2. Creates address objects:

   • Maps CSV types to PAN-OS SDK keywords: IP Netmask → ip-netmask (default), IP Wildcard → ip-wildcard, IP Range → ip-range, FQDN → fqdn.

   • Tags (semicolon-separated) are split and trimmed; empty Tags become None. Descriptions are trimmed; empty descriptions become None.

   • Each non–Static Group row creates a panos.objects.AddressObject with name, type, value, description, and tag set accordingly.

3. Creates static address groups from CSV:

   • For any row with a non-empty Group Name that starts with AG-, the row’s Name is included in that static AddressGroup.
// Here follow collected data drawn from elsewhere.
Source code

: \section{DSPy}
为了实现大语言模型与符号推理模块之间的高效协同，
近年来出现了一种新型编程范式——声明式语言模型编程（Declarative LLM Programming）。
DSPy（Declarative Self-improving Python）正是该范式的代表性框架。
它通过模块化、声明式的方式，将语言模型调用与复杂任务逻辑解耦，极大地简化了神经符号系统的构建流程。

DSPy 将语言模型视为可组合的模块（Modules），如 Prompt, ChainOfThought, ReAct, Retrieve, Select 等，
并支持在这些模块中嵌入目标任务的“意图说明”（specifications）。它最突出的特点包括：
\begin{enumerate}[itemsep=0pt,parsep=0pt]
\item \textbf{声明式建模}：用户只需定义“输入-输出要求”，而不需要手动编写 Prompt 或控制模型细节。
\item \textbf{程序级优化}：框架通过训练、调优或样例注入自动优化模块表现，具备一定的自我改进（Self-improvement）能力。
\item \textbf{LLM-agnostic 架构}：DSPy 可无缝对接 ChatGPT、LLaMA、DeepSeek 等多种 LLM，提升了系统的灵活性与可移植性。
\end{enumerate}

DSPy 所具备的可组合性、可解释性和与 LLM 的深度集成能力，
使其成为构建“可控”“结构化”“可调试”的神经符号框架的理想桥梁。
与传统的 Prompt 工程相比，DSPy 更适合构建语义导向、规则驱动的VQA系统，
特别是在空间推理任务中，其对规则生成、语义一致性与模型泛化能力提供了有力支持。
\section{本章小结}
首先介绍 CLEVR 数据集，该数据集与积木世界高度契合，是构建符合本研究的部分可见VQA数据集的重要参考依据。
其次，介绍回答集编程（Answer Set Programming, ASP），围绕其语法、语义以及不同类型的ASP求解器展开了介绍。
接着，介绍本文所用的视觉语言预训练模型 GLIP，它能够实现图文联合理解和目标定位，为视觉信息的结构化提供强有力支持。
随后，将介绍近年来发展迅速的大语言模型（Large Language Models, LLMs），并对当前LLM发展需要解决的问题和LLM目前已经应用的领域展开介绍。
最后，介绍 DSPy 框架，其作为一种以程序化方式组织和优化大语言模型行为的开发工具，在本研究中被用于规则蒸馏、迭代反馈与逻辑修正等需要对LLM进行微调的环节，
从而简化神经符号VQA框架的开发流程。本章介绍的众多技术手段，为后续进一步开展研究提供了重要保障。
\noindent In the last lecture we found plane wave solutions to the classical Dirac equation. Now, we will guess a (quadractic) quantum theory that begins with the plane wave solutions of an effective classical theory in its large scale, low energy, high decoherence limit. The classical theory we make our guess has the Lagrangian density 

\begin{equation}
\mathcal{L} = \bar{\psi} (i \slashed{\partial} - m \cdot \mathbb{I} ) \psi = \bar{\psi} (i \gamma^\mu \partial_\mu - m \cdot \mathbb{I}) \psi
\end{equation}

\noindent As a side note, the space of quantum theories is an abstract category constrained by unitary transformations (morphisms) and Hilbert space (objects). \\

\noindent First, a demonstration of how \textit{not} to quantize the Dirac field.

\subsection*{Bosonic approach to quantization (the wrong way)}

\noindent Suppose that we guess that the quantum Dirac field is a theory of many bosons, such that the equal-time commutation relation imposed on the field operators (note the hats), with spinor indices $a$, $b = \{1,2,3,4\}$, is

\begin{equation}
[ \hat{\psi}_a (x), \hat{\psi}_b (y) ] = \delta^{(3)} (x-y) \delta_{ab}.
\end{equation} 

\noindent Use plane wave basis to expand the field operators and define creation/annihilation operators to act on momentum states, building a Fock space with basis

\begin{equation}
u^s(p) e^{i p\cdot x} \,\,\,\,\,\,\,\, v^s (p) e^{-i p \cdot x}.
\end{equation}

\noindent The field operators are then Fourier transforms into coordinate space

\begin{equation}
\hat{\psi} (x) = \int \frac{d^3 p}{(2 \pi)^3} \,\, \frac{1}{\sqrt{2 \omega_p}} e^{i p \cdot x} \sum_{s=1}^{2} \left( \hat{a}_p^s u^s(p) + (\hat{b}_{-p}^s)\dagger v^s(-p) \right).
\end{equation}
   • Static Group rows allow building group-of-groups (nested groups): a row with Type Static Group adds the Name (which must be an existing AddressObject or AddressGroup) into the Group Name group.

   • Group descriptions are taken from the first non-empty Group Description seen for that group. CSV Group Tags are not used by the current code.

4. Adds additional sources (beyond the CSV):

   • GitHub Git-over-SSH addresses: fetched live from https://api.github.com/meta; each IPv4 entry becomes an AddressObject. A static group AG-github_git is created with these objects.

   • Optional AD Domain Controllers (if settings.UPDATE_AD_DC_LIST is True): SRV and A records are resolved from settings.AD_DOMAIN_NAME_DNS; each DC IP becomes an AddressObject tagged with the ad-dc tag from ngfw.objects.tags.tags.

5. Creates dynamic groups:

   • Dynamic Address Groups: DAG-domain-controllers, DAG-compromised_hosts, DAG-tls_d_auto_exceptions are created using tag-based dynamic_value filters.

   • Dynamic User Group: DUG-compromised_users is created (side effect of this staging function and may be relevant to policy logic).

6. Computes delta and deploys via multi-config API:

   • The synchronization function handle_address_objects_and_groups() computes differences between current and staged objects/groups using lib.auxiliary_functions.find_address_objects_delta() and find_address_groups_delta().

   • Deployment uses batched multi-config XML calls via execute_multi_config_api_call(): redundant/modified objects/groups are deleted, and new/updated ones are created.

Note

• Group names must start with AG- to be created; non-conforming names are ignored and reported.

• Unknown Type values in the CSV are treated as IP Netmask.

• CSV Group Tags are currently ignored by code and have no effect.